Diario di una giornata onirica, tragica, comica, realistica, epica e un po' patetica.
Sembra una buona giornata, nonostante il sogno di stanotte.
Mi sono preparata e sono uscita, come sempre. Anzi, il sole di queste mattine di novembre mi mette di buonumore. Devo assistere alla presentazione di un libro all'Università, al Suor Orsola, dove ho appena concluso un master. Il Suor Orsola si trova al corso Vittorio Emanuele, una zona in cui mi nuovo agevolmente, dove solitamente non fatico a parcheggiare. Quasi come giocare in casa. Invece, una volta giunta nei pressi dell'Istituto, c'è qualcosa che non va.
Sulle strisce blu nemmeno un posto ma c'è sempre il solito garage. Macché tutto pieno, anche al secondo giro. Perfino il parcheggiatore abusivo è scomparso e vedo un cumulo di macchine ammassate. Pazienza, rifaccio il giro di nuovo, visto che l'inversione a U è impossibile. Ma al semaforo anziché imboccare la giusta rotatoria, vado un po' più avanti e a quel punto devo proseguire. Il tempo passa, la strada si allunga a dismisura, forse una delle traverse laterali consente di ritornare nei pressi della zona che devo raggiungere. Provo a chiedere lumi ad uno che sembra indigeno ma l'impressione si rivela infondata. Proseguo, muovendomi a naso, mentre le stradine diventano sempre più strette e contorte. Sembra proprio il sogno di stanotte. Quando ormai mi sembra di avercela fatta, evito con perizia due operai che attraversano trasportando una grossa lastra di vetro e a quel punto mi rendo conto (troppo tardi) che ho imboccato una strada con divieto di accesso.

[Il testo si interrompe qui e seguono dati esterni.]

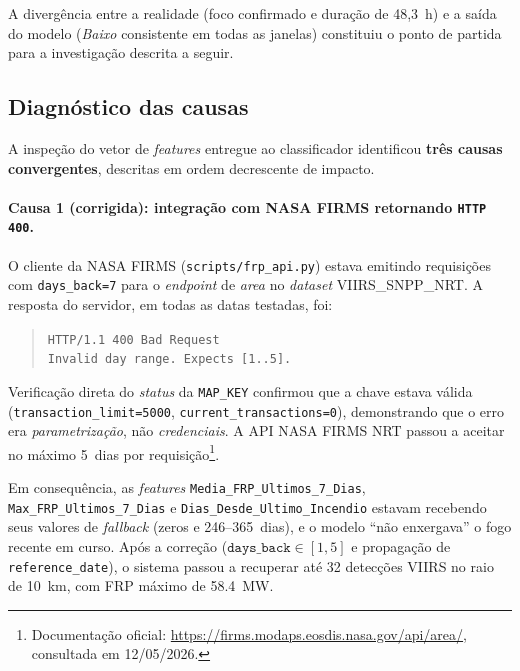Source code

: A divergência entre a realidade (foco confirmado e duração de 48,3~h) e a saída do modelo (\emph{Baixo} consistente em todas as janelas) constituiu o ponto de partida para a investigação descrita a seguir.

\subsection{Diagnóstico das causas}
\label{subsec:pium_diagnostico}

A inspeção do vetor de \emph{features} entregue ao classificador identificou \textbf{três causas convergentes}, descritas em ordem decrescente de impacto.

\paragraph{Causa 1 (corrigida): integração com NASA FIRMS retornando \texttt{HTTP 400}.}

O cliente da NASA FIRMS (\texttt{scripts/frp\_api.py}) estava emitindo requisições com \texttt{days\_back=7} para o \emph{endpoint} de \emph{area} no \emph{dataset} VIIRS\_SNPP\_NRT. A resposta do servidor, em todas as datas testadas, foi:

\begin{quote}
\texttt{HTTP/1.1 400 Bad Request\\Invalid day range. Expects [1..5].}
\end{quote}

Verificação direta do \emph{status} da \texttt{MAP\_KEY} confirmou que a chave estava válida (\texttt{transaction\_limit=5000}, \texttt{current\_transactions=0}), demonstrando que o erro era \emph{parametrização}, não \emph{credenciais}. A API NASA FIRMS NRT passou a aceitar no máximo 5~dias por requisição\footnote{Documentação oficial: \url{https://firms.modaps.eosdis.nasa.gov/api/area/}, consultada em 12/05/2026.}.

Em consequência, as \emph{features} \texttt{Media\_FRP\_Ultimos\_7\_Dias}, \texttt{Max\_FRP\_Ultimos\_7\_Dias} e \texttt{Dias\_Desde\_Ultimo\_Incendio} estavam recebendo seus valores de \emph{fallback} (zeros e 246--365~dias), e o modelo ``não enxergava'' o fogo recente em curso. Após a correção (\(\texttt{days\_back} \in [1,5]\) e propagação de \texttt{reference\_date}), o sistema passou a recuperar até 32 detecções VIIRS no raio de 10~km, com FRP máximo de \SI{58,4}{\mega\watt}.

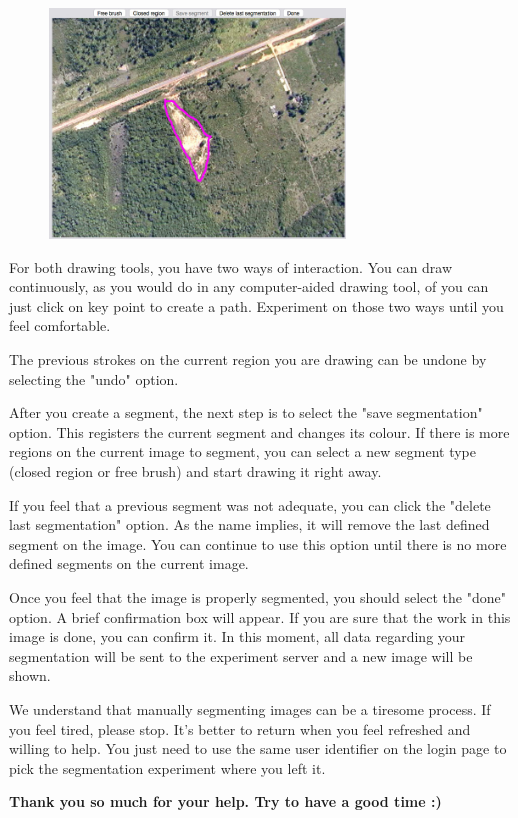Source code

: \begin{figure}[h!]
  \centering
  \includegraphics[width=0.7\textwidth]{imgs/manualseginstr_fig7}
\end{figure}

For both drawing tools, you have two ways of interaction. You can draw continuously, as you would do in any computer-aided drawing tool, of you can just click on key point to create a path. Experiment on those two ways until you feel comfortable.

The previous strokes on the current region you are drawing can be undone by selecting the "undo" option.

After you create a segment, the next step is to select the "save segmentation" option. This registers the current segment and changes its colour. If there is more regions on the current image to segment, you can select a new segment type (closed region or free brush) and start drawing it right away.

If you feel that a previous segment was not adequate, you can click the "delete last segmentation" option. As the name implies, it will remove the last defined segment on the image. You can continue to use this option until there is no more defined segments on the current image.

Once you feel that the image is properly segmented, you should select the "done" option. A brief confirmation box will appear. If you are sure that the work in this image is done, you can confirm it. In this moment, all data regarding your segmentation will be sent to the experiment server and a new image will be shown.

We understand that manually segmenting images can be a tiresome process. If you feel tired, please stop. It's better to return when you feel refreshed and willing to help. You just need to use the same user identifier on the login page to pick the segmentation experiment where you left it.

\textbf{Thank you so much for your help. Try to have a good time :)}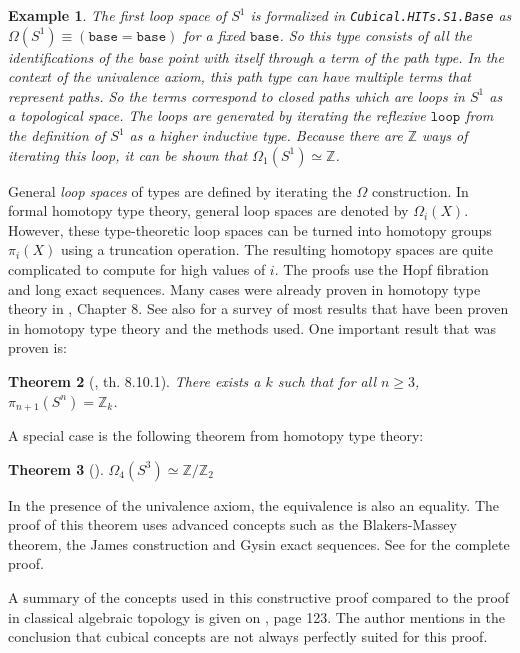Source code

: \documentclass[12pt,a4paper,twoside,xetex]{book} %
\newcommand{\keyword}[1]{\emph{#1}\index{#1}}
\newtheorem{theorem}{Theorem}[section]
\newtheorem{example}[theorem]{Example}
\newcommand{\op}[1]{\mathtt{#1}}
\begin{document}
\begin{example}
The first loop space of $S^1$ is formalized in \texttt{Cubical.HITs.S1.Base} 
as $\Omega (S^1) \equiv (\op{base} = \op{base})$ for a fixed
$\op{base}$. So this type consists of all the identifications of the base 
point with itself through a term of the path type. In the context of the 
univalence axiom, this path type can have multiple terms that represent paths. 
So the terms correspond to closed paths which are loops in $S^1$ as a 
topological space. The loops are generated by iterating the reflexive 
$\op{loop}$ from the definition of $S^1$ as a higher inductive type. Because 
there are $\mathbb{Z}$ ways of iterating this loop, it can be shown that 
$\Omega_1 (S^1) \simeq \mathbb{Z}$. 
\end{example}


General \keyword{loop spaces} of types 
are defined by iterating the $\Omega$ construction. In formal homotopy type 
theory, general loop spaces are denoted by $\Omega_i (X)$. However, these type-theoretic loop spaces can be turned into homotopy groups $\pi_i(X)$ using a truncation operation. 
The resulting homotopy spaces are quite complicated to compute for high values of $i$. The proofs use the Hopf fibration and long exact sequences. Many cases were already proven in homotopy type theory in \cite{Voevodsky2013}, Chapter 8. See also \cite{Licata2013May} for a survey of most results that have been proven in 
homotopy type theory and the methods used. One important result that was proven 
is:

\begin{theorem}[\cite{Voevodsky2013}, th. 8.10.1]
 There exists a $k$ such that for all $n \geq 3$, $\pi_{n+1}(S^n) = 
\mathbb{Z}_k$.
\end{theorem}

A special case is the following theorem from homotopy type theory:

\begin{theorem}[\cite{Brunerie2016}]
$\Omega_4 ( S^3 ) \simeq \mathbb{Z} / \mathbb{Z}_2$
\end{theorem}

In the presence of the univalence axiom, the equivalence is also an equality. The proof of this theorem uses advanced concepts such as the Blakers-Massey 
theorem, the James construction and Gysin exact sequences. See 
\cite{Brunerie2016} for the complete proof.

A summary of the concepts used in this constructive proof compared to the proof 
in classical algebraic topology is given on \cite{Brunerie2016}, page 123. The 
author mentions in the conclusion that cubical concepts are not always perfectly 
suited for this proof. 
\end{document}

Le auto dal giusto senso di marcia cominciano ad avvicinarsi minacciose al muso della mia KA, mi trattengo dal lanciare un urlo e affidandomi al mio angelo custode, comincio una faticosa retromarcia: 20-30 metri che mi sembrano interminabili. Dopo una sterzata più energica, il collo e la fodera della giacca, fanno in sincrono uno strano suono, un crepitio doloroso, nel caso del collo. Si prosegue, qualche paletto di striscio ma nulla di grave. Quando ormai intravvedo il segnale stradale di senso unico che mi indica la retta via, la parte posteriore della mia KA incontra un'auto rossa e non riesco ad andare né avanti né indietro, con le auto sempre più minacciose e gli autombolisti sempre più spazientiti.
A Napoli, per molto meno, c'è gente che le ha prese di santa ragione.
Ricaccio di nuovo in gola l'urlo: sono in evidente difficoltà. Il sudore comincia a grondare copioso dalla fronte (e non è solo questo strano caldo di novembre) e le mie guanciotte sono decisamente arrossate. A quel punto, l'istinto ed il fattore sorpresa sono l'unica arma. Spengo il motore ed apro lo sportello e dico impunita: "mi dispiace ma non ho visto il cartello, non volevo creare tutto questo casino ma ora o mi aiutate ad uscire o stiamo qui fino a domani". Attimi interminabili di silenzio. Poi il mio sventurato dirimpettaio, esce dalla sua auto, si appiglia alle ultime dosi di pazienza e mi dà le giuste direttive per fare gli ultimi metri.
Imbocco la strada nel senso giusto ma non ho la più pallida idea di dove mi sia ficcata. Ancora stradine sconosciute. Mi fermo a chiedere ad un altro apparente indigeno, mentre uno dei reduci della disavventura precedente, e passandomi accanto me ne dice qualcuna, seppure lieve.
Si ci sono quasi, l'ingresso di un garage dove non ce lo metteresti, mostra uno speranzoso semaforo verde. Dopo aver svoltato una piazzetta addossata ad una chiesetta, varco la discesa che mi conduce finalmente all'agognato parcheggio.